BRIEF
Look through the data below. Show each line where the string "next" occurs.

EXERCISE MATERIALS
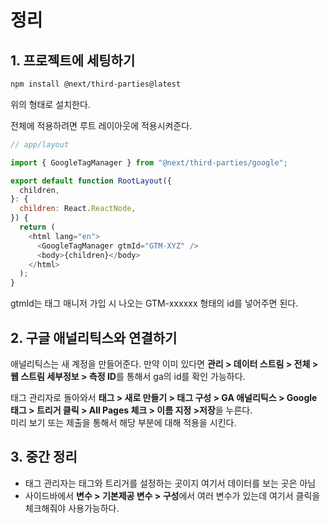 # 정리

## 1. 프로젝트에 세팅하기

```bash
npm install @next/third-parties@latest
```

위의 형태로 설치한다.

전체에 적용하려면 루트 레이아웃에 적용시켜준다.

```js
// app/layout

import { GoogleTagManager } from "@next/third-parties/google";

export default function RootLayout({
  children,
}: {
  children: React.ReactNode,
}) {
  return (
    <html lang="en">
      <GoogleTagManager gtmId="GTM-XYZ" />
      <body>{children}</body>
    </html>
  );
}
```

gtmId는 태그 매니저 가입 시 나오는 GTM-xxxxxx 형태의 id를 넣어주면 된다.

## 2. 구글 애널리틱스와 연결하기

애널리틱스는 새 계정을 만들어준다.
만약 이미 있다면 **관리 > 데이터 스트림 > 전체 > 웹 스트림 세부정보 > 측정 ID**를 통해서 ga의 id를 확인 가능하다.

태그 관리자로 돌아와서 **태그 > 새로 만들기 > 태그 구성 > GA 애널리틱스 > Google 태그 > 트리거 클릭 > All Pages 체크 > 이름 지정 >저장**을 누른다.  
미리 보기 또는 제출을 통해서 해당 부분에 대해 적용을 시킨다.

## 3. 중간 정리

- 태그 관리자는 태그와 트리거를 설정하는 곳이지 여기서 데이터를 보는 곳은 아님
- 사이드바에서 **변수 > 기본제공 변수 > 구성**에서 여러 변수가 있는데 여기서 클릭을 체크해줘야 사용가능하다.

YOUR SOLUTION
npm install @next/third-parties@latest
import { GoogleTagManager } from "@next/third-parties/google";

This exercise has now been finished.